The next important thing to take into account is that our users oftentimes ask us for some specific dataset or report. Those are useful at a point in time for a few people, but will soon become useless to anyone. We used to try and build such reports into the webapp (and I suppose the ones from above that are not used anymore fall into that category), but that costs us time to build and time to maintain. And that also means that the report will have to be built by someone from the Socorro team who has time for it, it will go through review and testing, and by the time it hits our production site it might not be so useful anymore. We have all been working on trying to reduce that "time to production", which resulted in the public API and Super Search. And I'm quite sure we can do even better.

Building Reports

bob-the-builder.jpg

Every report is, at its core, a query of one or several API endpoints, some logic applied to the data from the API, and a view generated from that data. Some reports require very specific data, asking for dedicated API endpoints, but most of them could be done using either Super Search alone or some combination of it with other API endpoints. So maybe we could facilitate the creation of such reports?

Let us put aside the authentication and ACL features, the API, the admin panel, and a few very specific features of the web app, to focus on the user-facing features. Those can be simply considered as a collection of reports: they all call one or several models, have a controller that does some logic, and then are displayed via a Django template. I think what we want to give our users is a way to easily build their own reports. I would like them to be able to answer their needs as fast as possible, without depending on the Socorro team.

The basic brick of a fresh web app would thus be a report builder. It would be split in 3 parts:

  • the model controls the data that should be fetched from the API;
  • the controller gets that data and performs logic on it, transforming it to fit the needs of the user;
  • and the view will take the transformed data and turn it into something pretty, like a table or a graph.

Each report could be saved, bookmarked, shared with others, forked, modified, and so on. Spectateur is a prototype of such a report builder.

We developers of Socorro would use that report system to build the core features of the app (top crashers, home page graphs, etc. ), maybe with some privileges. And then users will be able to build reports for their own use or to share with teammates. We know that users have different needs depending on what they are working on (someone working on FirefoxOS will not look at the same reports than someone working on Thunderbird), so this would be one step towards allowing them to customize their Socorro.

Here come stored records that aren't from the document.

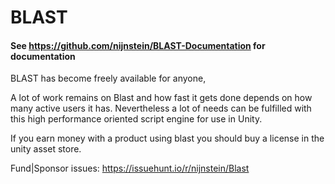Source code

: # BLAST
#### See https://github.com/nijnstein/BLAST-Documentation for documentation


BLAST has become freely available for anyone, 

A lot of work remains on Blast and how fast it gets done depends on how many active users it has. Nevertheless a lot of needs can be fulfilled with this high performance oriented script engine for use in Unity.

If you earn money with a product using blast you should buy a license in the unity asset store. 

Fund|Sponsor issues: https://issuehunt.io/r/nijnstein/Blast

One Dashboard to Rule Them All

So users can build their own reports. Now what if we pushed customization even further? Each report has a view part, and that's what would be of interest to people most of the time. Maybe we could make it easy for a user to quickly see the main reports that are of interest to them? My second proposal would be to build a dashboard system, which would show the views of various reports on a single page.

A dashboard is a collection of reports. It is possible to remove or add new reports to a dashboard, and to move them around. A user can also create several dashboards: for example, one for Firefox Nightly, one for Thunderbird, one for an ongoing investigation... Dashboards only show the view part of a report, with links to inspect it further or modify it.

dashboard-example.png

An example of what a dashboard could look like.

Socorro As A Platform

The overall idea of this new Socorro is to make it a platform where people can find what they want very quickly, personalize their tool, and build whatever feature they need that does not exist yet. I would like it to be a better tool for our users, to help them be even more efficient crash killers.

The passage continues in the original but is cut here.